■ **What you have to do**
Among the entries, find the lines with the string "such" and copy them.
┌─ Available data
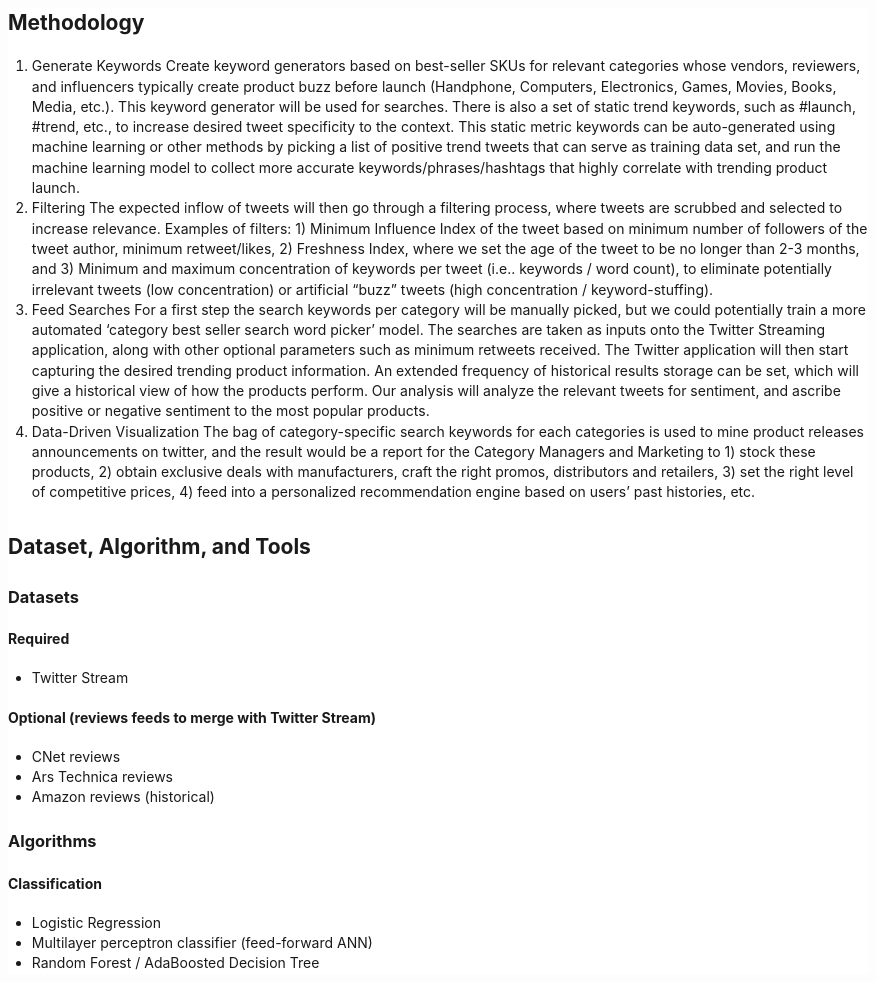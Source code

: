 ## Methodology

1. Generate Keywords
   Create keyword generators based on best-seller SKUs for relevant categories whose vendors, reviewers, and influencers typically create product buzz before launch (Handphone, Computers, Electronics, Games, Movies, Books, Media, etc.). This keyword generator will be used for searches. There is also a set of static trend keywords, such as #launch, #trend, etc., to increase desired tweet specificity to the context. This static metric keywords can be auto-generated using machine learning or other methods by picking a list of positive trend tweets that can serve as training data set, and run the machine learning model to collect more accurate keywords/phrases/hashtags that highly correlate with trending product launch.
1. Filtering
   The expected inflow of tweets will then go through a filtering process, where tweets are scrubbed and selected to increase relevance. Examples of filters: 1) Minimum Influence Index of the tweet based on minimum number of followers of the tweet author, minimum retweet/likes, 2) Freshness Index, where we set the age of the tweet to be no longer than 2-3 months, and 3) Minimum and maximum concentration of keywords per tweet (i.e.. keywords / word count), to eliminate potentially irrelevant tweets (low concentration) or artificial “buzz” tweets (high concentration / keyword-stuffing).
1. Feed Searches
   For a first step the search keywords per category will be manually picked, but we could potentially train a more automated ‘category best seller search word picker’ model. The searches are taken as inputs onto the Twitter Streaming application, along with other optional parameters such as minimum retweets received. The Twitter application will then start capturing the desired trending product information. An extended frequency of historical results storage can be set, which will give a historical view of how the products perform.  Our analysis will analyze the relevant tweets for sentiment, and ascribe positive or negative sentiment to the most popular products.
1. Data-Driven Visualization
   The bag of category-specific search keywords for each categories is used to mine product releases announcements on twitter, and the result would be a report for the Category Managers and Marketing to 1) stock these products, 2) obtain exclusive deals with manufacturers, craft the right promos, distributors and retailers, 3) set the right level of competitive prices, 4) feed into a personalized recommendation engine based on users’ past histories, etc.

## Dataset, Algorithm, and Tools
### Datasets
#### Required
* Twitter Stream

#### Optional (reviews feeds to merge with Twitter Stream)
* CNet reviews
* Ars Technica reviews
* Amazon reviews (historical)

### Algorithms
#### Classification
* Logistic Regression
* Multilayer perceptron classifier (feed-forward ANN)
* Random Forest / AdaBoosted Decision Tree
└─
■ **Finished task**
   Create keyword generators based on best-seller SKUs for relevant categories whose vendors, reviewers, and influencers typically create product buzz before launch (Handphone, Computers, Electronics, Games, Movies, Books, Media, etc.). This keyword generator will be used for searches. There is also a set of static trend keywords, such as #launch, #trend, etc., to increase desired tweet specificity to the context. This static metric keywords can be auto-generated using machine learning or other methods by picking a list of positive trend tweets that can serve as training data set, and run the machine learning model to collect more accurate keywords/phrases/hashtags that highly correlate with trending product launch.
   For a first step the search keywords per category will be manually picked, but we could potentially train a more automated ‘category best seller search word picker’ model. The searches are taken as inputs onto the Twitter Streaming application, along with other optional parameters such as minimum retweets received. The Twitter application will then start capturing the desired trending product information. An extended frequency of historical results storage can be set, which will give a historical view of how the products perform.  Our analysis will analyze the relevant tweets for sentiment, and ascribe positive or negative sentiment to the most popular products.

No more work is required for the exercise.